* [MATERIAL FOR THE TASK]

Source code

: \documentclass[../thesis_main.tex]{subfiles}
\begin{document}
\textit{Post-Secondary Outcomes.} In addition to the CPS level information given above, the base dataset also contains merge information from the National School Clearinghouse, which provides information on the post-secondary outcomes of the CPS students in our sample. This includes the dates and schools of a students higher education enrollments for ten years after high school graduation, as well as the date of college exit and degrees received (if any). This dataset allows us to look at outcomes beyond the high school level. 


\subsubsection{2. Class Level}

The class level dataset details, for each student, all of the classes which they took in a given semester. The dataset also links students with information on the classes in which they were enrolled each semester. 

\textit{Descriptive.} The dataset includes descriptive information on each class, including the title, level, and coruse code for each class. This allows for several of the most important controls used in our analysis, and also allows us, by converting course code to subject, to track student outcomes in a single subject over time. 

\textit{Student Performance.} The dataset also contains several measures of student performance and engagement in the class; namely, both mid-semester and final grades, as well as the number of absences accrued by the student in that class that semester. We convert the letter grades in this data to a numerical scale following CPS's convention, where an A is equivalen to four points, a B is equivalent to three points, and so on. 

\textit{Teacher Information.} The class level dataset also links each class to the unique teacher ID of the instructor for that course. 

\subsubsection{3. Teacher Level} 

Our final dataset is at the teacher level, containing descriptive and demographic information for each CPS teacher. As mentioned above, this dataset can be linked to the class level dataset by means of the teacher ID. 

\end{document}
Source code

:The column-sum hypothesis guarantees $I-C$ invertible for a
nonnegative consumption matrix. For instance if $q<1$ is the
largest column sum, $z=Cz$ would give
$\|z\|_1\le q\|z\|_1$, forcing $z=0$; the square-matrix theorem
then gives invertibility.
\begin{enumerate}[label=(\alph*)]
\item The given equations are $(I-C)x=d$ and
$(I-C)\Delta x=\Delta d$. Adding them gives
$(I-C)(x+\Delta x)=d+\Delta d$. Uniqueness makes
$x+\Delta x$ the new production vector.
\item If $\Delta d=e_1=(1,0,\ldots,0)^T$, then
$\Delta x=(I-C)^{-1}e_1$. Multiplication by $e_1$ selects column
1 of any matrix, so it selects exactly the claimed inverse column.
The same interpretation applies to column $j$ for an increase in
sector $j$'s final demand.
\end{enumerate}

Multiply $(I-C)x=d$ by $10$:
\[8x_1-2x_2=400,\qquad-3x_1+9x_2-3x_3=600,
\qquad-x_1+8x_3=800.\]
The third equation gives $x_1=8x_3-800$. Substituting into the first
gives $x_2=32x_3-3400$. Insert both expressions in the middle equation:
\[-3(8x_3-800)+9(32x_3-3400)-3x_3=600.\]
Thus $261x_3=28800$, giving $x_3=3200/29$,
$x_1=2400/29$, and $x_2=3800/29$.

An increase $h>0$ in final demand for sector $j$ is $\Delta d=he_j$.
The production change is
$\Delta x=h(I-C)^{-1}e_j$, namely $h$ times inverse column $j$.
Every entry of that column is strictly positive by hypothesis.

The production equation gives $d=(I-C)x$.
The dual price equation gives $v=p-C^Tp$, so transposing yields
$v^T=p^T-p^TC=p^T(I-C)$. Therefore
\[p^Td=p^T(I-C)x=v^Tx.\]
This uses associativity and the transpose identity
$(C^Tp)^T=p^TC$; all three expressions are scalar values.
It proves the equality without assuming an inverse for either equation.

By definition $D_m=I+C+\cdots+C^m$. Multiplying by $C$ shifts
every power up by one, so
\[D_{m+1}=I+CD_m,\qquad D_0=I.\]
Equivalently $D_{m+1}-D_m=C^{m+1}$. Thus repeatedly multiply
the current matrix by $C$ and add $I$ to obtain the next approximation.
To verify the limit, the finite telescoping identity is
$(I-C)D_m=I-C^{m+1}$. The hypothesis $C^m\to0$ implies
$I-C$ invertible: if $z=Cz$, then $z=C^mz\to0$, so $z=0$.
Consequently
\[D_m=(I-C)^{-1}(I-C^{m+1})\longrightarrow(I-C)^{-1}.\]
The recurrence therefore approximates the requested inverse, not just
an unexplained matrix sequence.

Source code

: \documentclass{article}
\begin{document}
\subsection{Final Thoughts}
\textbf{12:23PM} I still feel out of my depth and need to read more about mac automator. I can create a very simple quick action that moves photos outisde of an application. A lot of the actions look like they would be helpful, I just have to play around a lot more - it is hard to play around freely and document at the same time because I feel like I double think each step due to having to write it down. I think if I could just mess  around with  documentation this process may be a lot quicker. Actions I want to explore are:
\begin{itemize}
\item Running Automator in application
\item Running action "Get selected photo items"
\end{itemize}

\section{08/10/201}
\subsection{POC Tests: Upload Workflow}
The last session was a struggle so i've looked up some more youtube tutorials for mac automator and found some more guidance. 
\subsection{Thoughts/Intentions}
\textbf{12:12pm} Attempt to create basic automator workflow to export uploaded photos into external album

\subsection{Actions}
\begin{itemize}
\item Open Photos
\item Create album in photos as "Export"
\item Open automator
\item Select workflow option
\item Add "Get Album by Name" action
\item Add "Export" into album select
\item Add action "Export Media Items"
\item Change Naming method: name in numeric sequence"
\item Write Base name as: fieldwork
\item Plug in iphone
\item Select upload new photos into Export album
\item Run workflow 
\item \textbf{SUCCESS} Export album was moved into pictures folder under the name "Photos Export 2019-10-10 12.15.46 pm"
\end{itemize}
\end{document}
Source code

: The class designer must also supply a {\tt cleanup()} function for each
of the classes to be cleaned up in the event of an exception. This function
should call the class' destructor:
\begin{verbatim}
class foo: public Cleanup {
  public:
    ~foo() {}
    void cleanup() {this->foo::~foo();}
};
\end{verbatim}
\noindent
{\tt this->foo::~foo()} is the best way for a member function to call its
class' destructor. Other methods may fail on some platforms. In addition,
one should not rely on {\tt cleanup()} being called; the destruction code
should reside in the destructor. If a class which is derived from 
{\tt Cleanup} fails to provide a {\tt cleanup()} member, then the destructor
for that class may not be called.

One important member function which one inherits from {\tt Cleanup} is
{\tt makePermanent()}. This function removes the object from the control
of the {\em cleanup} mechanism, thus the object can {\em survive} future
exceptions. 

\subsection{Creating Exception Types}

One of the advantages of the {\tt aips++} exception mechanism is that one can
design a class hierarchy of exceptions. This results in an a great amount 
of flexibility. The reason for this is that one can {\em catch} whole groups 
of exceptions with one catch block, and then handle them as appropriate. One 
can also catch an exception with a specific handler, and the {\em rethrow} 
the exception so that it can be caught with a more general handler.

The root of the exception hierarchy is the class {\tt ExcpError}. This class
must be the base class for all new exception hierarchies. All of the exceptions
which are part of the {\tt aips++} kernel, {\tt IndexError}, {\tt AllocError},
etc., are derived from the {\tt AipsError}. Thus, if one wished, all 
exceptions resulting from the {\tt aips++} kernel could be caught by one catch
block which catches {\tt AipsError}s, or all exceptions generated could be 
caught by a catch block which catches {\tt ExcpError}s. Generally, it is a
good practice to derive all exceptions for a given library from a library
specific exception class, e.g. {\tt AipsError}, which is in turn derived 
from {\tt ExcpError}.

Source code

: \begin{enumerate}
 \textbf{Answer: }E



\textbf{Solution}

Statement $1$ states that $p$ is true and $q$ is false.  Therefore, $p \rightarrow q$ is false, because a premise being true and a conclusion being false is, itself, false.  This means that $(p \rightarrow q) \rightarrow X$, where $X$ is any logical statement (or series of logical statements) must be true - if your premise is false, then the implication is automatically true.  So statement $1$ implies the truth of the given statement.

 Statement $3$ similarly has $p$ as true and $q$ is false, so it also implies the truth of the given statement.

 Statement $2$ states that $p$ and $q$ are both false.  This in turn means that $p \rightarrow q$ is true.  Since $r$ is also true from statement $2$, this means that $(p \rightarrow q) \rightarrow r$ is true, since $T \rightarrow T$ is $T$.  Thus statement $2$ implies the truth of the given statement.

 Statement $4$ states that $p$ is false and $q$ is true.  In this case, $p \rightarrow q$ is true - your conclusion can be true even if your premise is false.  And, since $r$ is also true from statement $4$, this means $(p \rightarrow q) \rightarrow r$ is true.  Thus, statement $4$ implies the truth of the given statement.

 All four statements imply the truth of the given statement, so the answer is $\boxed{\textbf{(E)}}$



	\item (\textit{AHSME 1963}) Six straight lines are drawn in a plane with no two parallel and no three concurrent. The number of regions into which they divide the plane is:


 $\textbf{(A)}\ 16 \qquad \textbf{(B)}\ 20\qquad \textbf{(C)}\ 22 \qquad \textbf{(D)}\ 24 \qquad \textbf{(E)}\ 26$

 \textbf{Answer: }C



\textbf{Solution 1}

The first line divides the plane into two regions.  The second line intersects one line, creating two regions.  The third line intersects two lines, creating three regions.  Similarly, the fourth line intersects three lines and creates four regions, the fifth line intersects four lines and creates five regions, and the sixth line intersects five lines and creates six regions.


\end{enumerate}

* [TASK STATEMENT] The lines to return are those in the entries above that hold "column".

* [RESPONSE AREA]
:The column-sum hypothesis guarantees $I-C$ invertible for a
largest column sum, $z=Cz$ would give
$\Delta x=(I-C)^{-1}e_1$. Multiplication by $e_1$ selects column
1 of any matrix, so it selects exactly the claimed inverse column.
The same interpretation applies to column $j$ for an increase in
$\Delta x=h(I-C)^{-1}e_j$, namely $h$ times inverse column $j$.
Every entry of that column is strictly positive by hypothesis.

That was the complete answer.